[SUPPLIED MATERIAL Boundary: Start]

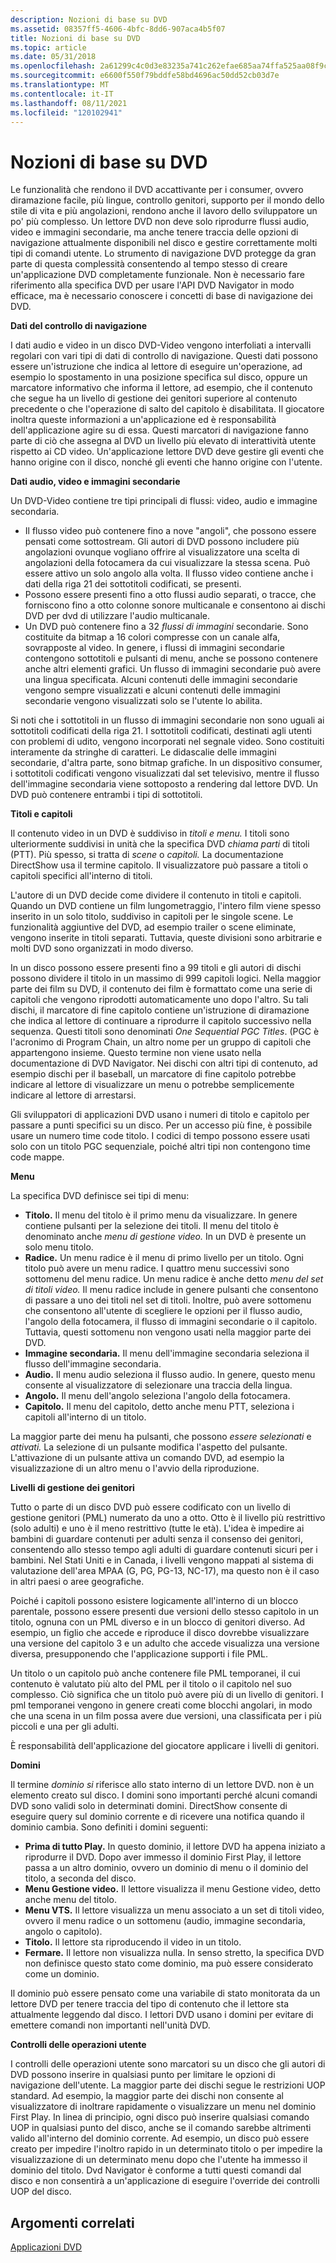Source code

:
 ```yaml
---
description: Nozioni di base su DVD
ms.assetid: 08357ff5-4606-4bfc-8dd6-907aca4b5f07
title: Nozioni di base su DVD
ms.topic: article
ms.date: 05/31/2018
ms.openlocfilehash: 2a61299c4c0d3e83235a741c262efae685aa74ffa525aa08f9cf9a2e58b957e0
ms.sourcegitcommit: e6600f550f79bddfe58bd4696ac50dd52cb03d7e
ms.translationtype: MT
ms.contentlocale: it-IT
ms.lasthandoff: 08/11/2021
ms.locfileid: "120102941"
---
```

# <a name="dvd-basics"></a>Nozioni di base su DVD

Le funzionalità che rendono il DVD accattivante per i consumer, ovvero diramazione facile, più lingue, controllo genitori, supporto per il mondo dello stile di vita e più angolazioni, rendono anche il lavoro dello sviluppatore un po' più complesso. Un lettore DVD non deve solo riprodurre flussi audio, video e immagini secondarie, ma anche tenere traccia delle opzioni di navigazione attualmente disponibili nel disco e gestire correttamente molti tipi di comandi utente. Lo strumento di navigazione DVD protegge da gran parte di questa complessità consentendo al tempo stesso di creare un'applicazione DVD completamente funzionale. Non è necessario fare riferimento alla specifica DVD per usare l'API DVD Navigator in modo efficace, ma è necessario conoscere i concetti di base di navigazione dei DVD.

**Dati del controllo di navigazione**

I dati audio e video in un disco DVD-Video vengono interfoliati a intervalli regolari con vari tipi di dati di controllo di navigazione. Questi dati possono essere un'istruzione che indica al lettore di eseguire un'operazione, ad esempio lo spostamento in una posizione specifica sul disco, oppure un marcatore informativo che informa il lettore, ad esempio, che il contenuto che segue ha un livello di gestione dei genitori superiore al contenuto precedente o che l'operazione di salto del capitolo è disabilitata. Il giocatore inoltra queste informazioni a un'applicazione ed è responsabilità dell'applicazione agire su di essa. Questi marcatori di navigazione fanno parte di ciò che assegna al DVD un livello più elevato di interattività utente rispetto ai CD video. Un'applicazione lettore DVD deve gestire gli eventi che hanno origine con il disco, nonché gli eventi che hanno origine con l'utente.

**Dati audio, video e immagini secondarie**

Un DVD-Video contiene tre tipi principali di flussi: video, audio e immagine secondaria.

-   Il flusso video può contenere fino a nove "angoli", che possono essere pensati come sottostream. Gli autori di DVD possono includere più angolazioni ovunque vogliano offrire al visualizzatore una scelta di angolazioni della fotocamera da cui visualizzare la stessa scena. Può essere attivo un solo angolo alla volta. Il flusso video contiene anche i dati della riga 21 dei sottotitoli codificati, se presenti.
-   Possono essere presenti fino a otto flussi audio separati, o tracce, che forniscono fino a otto colonne sonore multicanale e consentono ai dischi DVD per dvd di utilizzare l'audio multicanale.
-   Un DVD può contenere fino a 32 *flussi di immagini* secondarie. Sono costituite da bitmap a 16 colori compresse con un canale alfa, sovrapposte al video. In genere, i flussi di immagini secondarie contengono sottotitoli e pulsanti di menu, anche se possono contenere anche altri elementi grafici. Un flusso di immagini secondarie può avere una lingua specificata. Alcuni contenuti delle immagini secondarie vengono sempre visualizzati e alcuni contenuti delle immagini secondarie vengono visualizzati solo se l'utente lo abilita.

Si noti che i sottotitoli in un flusso di immagini secondarie non sono uguali ai sottotitoli codificati della riga 21. I sottotitoli codificati, destinati agli utenti con problemi di udito, vengono incorporati nel segnale video. Sono costituiti interamente da stringhe di caratteri. Le didascalie delle immagini secondarie, d'altra parte, sono bitmap grafiche. In un dispositivo consumer, i sottotitoli codificati vengono visualizzati dal set televisivo, mentre il flusso dell'immagine secondaria viene sottoposto a rendering dal lettore DVD. Un DVD può contenere entrambi i tipi di sottotitoli.

**Titoli e capitoli**

Il contenuto video in un DVD è suddiviso in *titoli* *e menu.* I titoli sono ulteriormente suddivisi in unità che la specifica DVD *chiama parti* di titoli (PTT). Più spesso, si tratta di *scene* o *capitoli.* La documentazione DirectShow usa il termine capitolo. Il visualizzatore può passare a titoli o capitoli specifici all'interno di titoli.

L'autore di un DVD decide come dividere il contenuto in titoli e capitoli. Quando un DVD contiene un film lungometraggio, l'intero film viene spesso inserito in un solo titolo, suddiviso in capitoli per le singole scene. Le funzionalità aggiuntive del DVD, ad esempio trailer o scene eliminate, vengono inserite in titoli separati. Tuttavia, queste divisioni sono arbitrarie e molti DVD sono organizzati in modo diverso.

In un disco possono essere presenti fino a 99 titoli e gli autori di dischi possono dividere il titolo in un massimo di 999 capitoli logici. Nella maggior parte dei film su DVD, il contenuto dei film è formattato come una serie di capitoli che vengono riprodotti automaticamente uno dopo l'altro. Su tali dischi, il marcatore di fine capitolo contiene un'istruzione di diramazione che indica al lettore di continuare a riprodurre il capitolo successivo nella sequenza. Questi titoli sono denominati *One Sequential PGC Titles*. (PGC è l'acronimo di Program Chain, un altro nome per un gruppo di capitoli che appartengono insieme. Questo termine non viene usato nella documentazione di DVD Navigator. Nei dischi con altri tipi di contenuto, ad esempio dischi per il baseball, un marcatore di fine capitolo potrebbe indicare al lettore di visualizzare un menu o potrebbe semplicemente indicare al lettore di arrestarsi.

Gli sviluppatori di applicazioni DVD usano i numeri di titolo e capitolo per passare a punti specifici su un disco. Per un accesso più fine, è possibile usare un numero time code titolo. I codici di tempo possono essere usati solo con un titolo PGC sequenziale, poiché altri tipi non contengono time code mappe.

**Menu**

La specifica DVD definisce sei tipi di menu:

-   **Titolo.** Il menu del titolo è il primo menu da visualizzare. In genere contiene pulsanti per la selezione dei titoli. Il menu del titolo è denominato anche *menu di gestione video.* In un DVD è presente un solo menu titolo.
-   **Radice.** Un menu radice è il menu di primo livello per un titolo. Ogni titolo può avere un menu radice. I quattro menu successivi sono sottomenu del menu radice. Un menu radice è anche detto *menu del set di titoli video.* Il menu radice include in genere pulsanti che consentono di passare a uno dei titoli nel set di titoli. Inoltre, può avere sottomenu che consentono all'utente di scegliere le opzioni per il flusso audio, l'angolo della fotocamera, il flusso di immagini secondarie o il capitolo. Tuttavia, questi sottomenu non vengono usati nella maggior parte dei DVD.
-   **Immagine secondaria.** Il menu dell'immagine secondaria seleziona il flusso dell'immagine secondaria.
-   **Audio.** Il menu audio seleziona il flusso audio. In genere, questo menu consente al visualizzatore di selezionare una traccia della lingua.
-   **Angolo.** Il menu dell'angolo seleziona l'angolo della fotocamera.
-   **Capitolo.** Il menu del capitolo, detto anche menu PTT, seleziona i capitoli all'interno di un titolo.

La maggior parte dei menu ha pulsanti, che possono *essere selezionati* e *attivati.* La selezione di un pulsante modifica l'aspetto del pulsante. L'attivazione di un pulsante attiva un comando DVD, ad esempio la visualizzazione di un altro menu o l'avvio della riproduzione.

**Livelli di gestione dei genitori**

Tutto o parte di un disco DVD può essere codificato con un livello di gestione genitori (PML) numerato da uno a otto. Otto è il livello più restrittivo (solo adulti) e uno è il meno restrittivo (tutte le età). L'idea è impedire ai bambini di guardare contenuti per adulti senza il consenso dei genitori, consentendo allo stesso tempo agli adulti di guardare contenuti sicuri per i bambini. Nel Stati Uniti e in Canada, i livelli vengono mappati al sistema di valutazione dell'area MPAA (G, PG, PG-13, NC-17), ma questo non è il caso in altri paesi o aree geografiche.

Poiché i capitoli possono esistere logicamente all'interno di un blocco parentale, possono essere presenti due versioni dello stesso capitolo in un titolo, ognuna con un PML diverso e in un blocco di genitori diverso. Ad esempio, un figlio che accede e riproduce il disco dovrebbe visualizzare una versione del capitolo 3 e un adulto che accede visualizza una versione diversa, presupponendo che l'applicazione supporti i file PML.

Un titolo o un capitolo può anche contenere file PML temporanei, il cui contenuto è valutato più alto del PML per il titolo o il capitolo nel suo complesso. Ciò significa che un titolo può avere più di un livello di genitori. I pml temporanei vengono in genere creati come blocchi angolari, in modo che una scena in un film possa avere due versioni, una classificata per i più piccoli e una per gli adulti.

È responsabilità dell'applicazione del giocatore applicare i livelli di genitori.

**Domini**

Il termine *dominio si* riferisce allo stato interno di un lettore DVD. non è un elemento creato sul disco. I domini sono importanti perché alcuni comandi DVD sono validi solo in determinati domini. DirectShow consente di eseguire query sul dominio corrente e di ricevere una notifica quando il dominio cambia. Sono definiti i domini seguenti:

-   **Prima di tutto Play.** In questo dominio, il lettore DVD ha appena iniziato a riprodurre il DVD. Dopo aver immesso il dominio First Play, il lettore passa a un altro dominio, ovvero un dominio di menu o il dominio del titolo, a seconda del disco.
-   **Menu Gestione video.** Il lettore visualizza il menu Gestione video, detto anche menu del titolo.
-   **Menu VTS.** Il lettore visualizza un menu associato a un set di titoli video, ovvero il menu radice o un sottomenu (audio, immagine secondaria, angolo o capitolo).
-   **Titolo.** Il lettore sta riproducendo il video in un titolo.
-   **Fermare.** Il lettore non visualizza nulla. In senso stretto, la specifica DVD non definisce questo stato come dominio, ma può essere considerato come un dominio.

Il dominio può essere pensato come una variabile di stato monitorata da un lettore DVD per tenere traccia del tipo di contenuto che il lettore sta attualmente leggendo dal disco. I lettori DVD usano i domini per evitare di emettere comandi non importanti nell'unità DVD.

**Controlli delle operazioni utente**

I controlli delle operazioni utente sono marcatori su un disco che gli autori di DVD possono inserire in qualsiasi punto per limitare le opzioni di navigazione dell'utente. La maggior parte dei dischi segue le restrizioni UOP standard. Ad esempio, la maggior parte dei dischi non consente al visualizzatore di inoltrare rapidamente o visualizzare un menu nel dominio First Play. In linea di principio, ogni disco può inserire qualsiasi comando UOP in qualsiasi punto del disco, anche se il comando sarebbe altrimenti valido all'interno del dominio corrente. Ad esempio, un disco può essere creato per impedire l'inoltro rapido in un determinato titolo o per impedire la visualizzazione di un determinato menu dopo che l'utente ha immesso il dominio del titolo. Dvd Navigator è conforme a tutti questi comandi dal disco e non consentirà a un'applicazione di eseguire l'override dei controlli UOP del disco.

## <a name="related-topics"></a>Argomenti correlati

<dl> <dt>

[Applicazioni DVD](dvd-applications.md)
</dt> </dl>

[SUPPLIED MATERIAL Boundary: End]

## TASK DETAILS
Copy each line in the entries above where "definisce" turns up.

## YOUR RESPONSE
La specifica DVD definisce sei tipi di menu:
-   **Fermare.** Il lettore non visualizza nulla. In senso stretto, la specifica DVD non definisce questo stato come dominio, ma può essere considerato come un dominio.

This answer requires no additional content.